Chelsea 2018

P.P.O.W.

Chris Daze Ellis

Daze first emerged in the late 1970s as a graffiti artist, working largely with a community centered around the alternative arts space Fashion Moda. During that period, Daze was included in the seminal “Beyond Words” exhibition at the Mudd Club, which connected graffiti with work more traditionally considered fine art.

Since then, Daze has developed a studio practice, making works that are inspired by the iconography of New York City and his time as a street artist.

PACE

Robert Ryman

Ryman (b. 1930, Nashville, TN) attended the Tennessee Polytechnic Institute and the George Peabody College for Teachers in Nashville. After enlisting in the United States Army (1950–52), he moved to New York to play jazz. In 1953 he took a temporary job—where he would ultimately work for seven years—as a guard at the Museum of Modern Art. Soon after, he would decide to devote his career towards painting. For more than five decades, Robert Ryman has been engaged in an ongoing experiment with painting. He constantly seeks to modify his approach, resisting the comfort of tendency and maintaining the freshness of an unchartered territory. From each experience Ryman gleans the variables for a revised proposition and the impetus to propel him towards his next move. Since Ryman’s first solo exhibition in 1967, his work has been the subject of over 100 solo exhibitions in 12 countries.

Yancey Richardson

Rachel Perry

Yancey Richardson is pleased to present Rachel Perry’s Soundtrack to My Life, the artist’s sixth solo exhibition with the gallery. Throughout her career, Perry has used familiar materials such as register receipts, produce stickers, shopping bags and voicemail messages to comment on what she calls “the business of living.” Comprised of a series of large-scale collages based on the lyrics of popular songs, Soundtrack To My Life continues Perry’s interest in observing, collecting and utilizing the pedestrian materials and experiences of daily life to comment on the permeation of daily existence by consumer culture.

Mathew Marks Gallery

Robert Gober

Robert Gober (b. 1954) has participated in numerous international exhibitions, including Documenta, the Whitney Biennial, and the Carnegie International. Other one-person exhibitions have been organized by the Museum of Contemporary Art in Los Angeles, the Serpentine Gallery in London, the Jeu de Paume in Paris, and the Schaulager in Basel. Currently “An Untitled Installation Conceived by Robert Gober,” originally presented in 1988 at the Institute of Contemporary Art in Boston, has been recreated by the Aspen Museum of Art, where it remains on view through May.

Thomas Demand

The first room is installed with a new wallpaper created by Demand for the exhibition. On it several new Dailies photographs are hanging. Each Daily depicts an everyday scene originally captured by the artist on his cell phone. Re-created in paper and cardboard, each scene was then photographed and printed using the dye-transfer process. Elsewhere, on a pair of separate video monitors suspended from the ceiling, two short films play on continuous loop. The films were created through a similar process, starting out as paper models before being photographed and animated in stop motion.
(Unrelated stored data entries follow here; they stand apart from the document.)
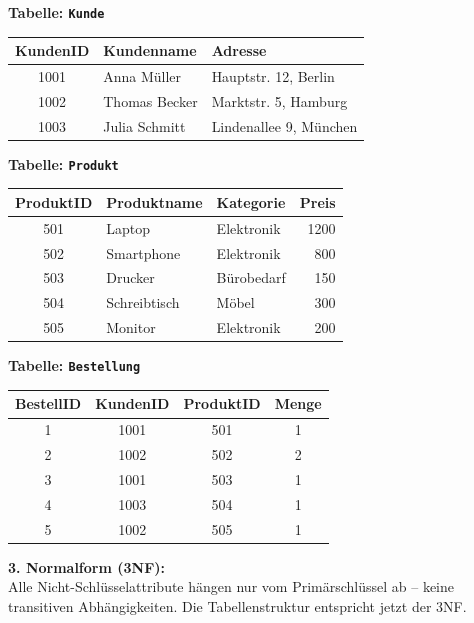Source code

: \documentclass[a4paper,12pt]{article}
\begin{document}
\begin{enumerate}
		\textbf{Tabelle: \texttt{Kunde}}
		
		\begin{center}
			\begin{tabular}{|c|l|l|}
				\hline
				KundenID & Kundenname & Adresse \\
				\hline
				1001 & Anna Müller & Hauptstr. 12, Berlin \\
				1002 & Thomas Becker & Marktstr. 5, Hamburg \\
				1003 & Julia Schmitt & Lindenallee 9, München \\
				\hline
			\end{tabular}
		\end{center}
		
		\textbf{Tabelle: \texttt{Produkt}}
		
		\begin{center}
			\begin{tabular}{|c|l|l|r|}
				\hline
				ProduktID & Produktname & Kategorie & Preis \\
				\hline
				501 & Laptop & Elektronik & 1200 \\
				502 & Smartphone & Elektronik & 800 \\
				503 & Drucker & Bürobedarf & 150 \\
				504 & Schreibtisch & Möbel & 300 \\
				505 & Monitor & Elektronik & 200 \\
				\hline
			\end{tabular}
		\end{center}
		
		\textbf{Tabelle: \texttt{Bestellung}}
		
		\begin{center}
			\begin{tabular}{|c|c|c|c|}
				\hline
				BestellID & KundenID & ProduktID & Menge \\
				\hline
				1 & 1001 & 501 & 1 \\
				2 & 1002 & 502 & 2 \\
				3 & 1001 & 503 & 1 \\
				4 & 1003 & 504 & 1 \\
				5 & 1002 & 505 & 1 \\
				\hline
			\end{tabular}
		\end{center}
		
		\vspace{1em}
		\textbf{3. Normalform (3NF):} \\
		Alle Nicht-Schlüsselattribute hängen nur vom Primärschlüssel ab – keine transitiven Abhängigkeiten. Die Tabellenstruktur entspricht jetzt der 3NF.
		

\end{enumerate}
\end{document}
The exhibition’s second room, accessed through a door at the back of the space, includes four new large-scale photographs. Ruine / Ruin(2017), nearly ten feet wide, is based on a news photo of a domestic interior filled with debris from an aerial bombardment. The only sign of the home’s residents is a stray sandal visible in the rubble. Werkstatt / Workshop (2017) presents the orderly interior of a violin-maker’s studio. Based on historical photos from a Bavarian village celebrated since the seventeenth century for its exceptional violins, the image includes racks of tools and dozens of instruments in various stages of completion.

Jack Shainman Gallery

Gordon Parks

Gordon Parks was one of the seminal figures of twentieth century photography. A humanitarian with a deep commitment to social justice, he left behind a body of work that documents many of the most important aspects of American culture from the early 1940s up until his death in 2006, with a focus on race relations, poverty, civil rights, and urban life. In addition, Parks was also a celebrated composer, author, and filmmaker who interacted with many of the most prominent people of his era – from politicians and artists to celebrities and athletes.

Barkley Hendricks

Barkley L. Hendricks was a painter and photographer best known for his realist and post-modern portraits of people of color living in urban areas beginning in the 1960s and 70s and continuing to the present. Trevor Schoonmaker, the organizing curator for Hendricks’ traveling exhibition Barkley L. Hendricks: Birth of the Cool said, “His bold portrayal of his subject’s attitude and style elevates the common person to celebrity status. Cool, empowering, and sometimes confrontational, Hendricks’ artistic privileging of a culturally complex black body has paved the way for today’s younger generation of artists.”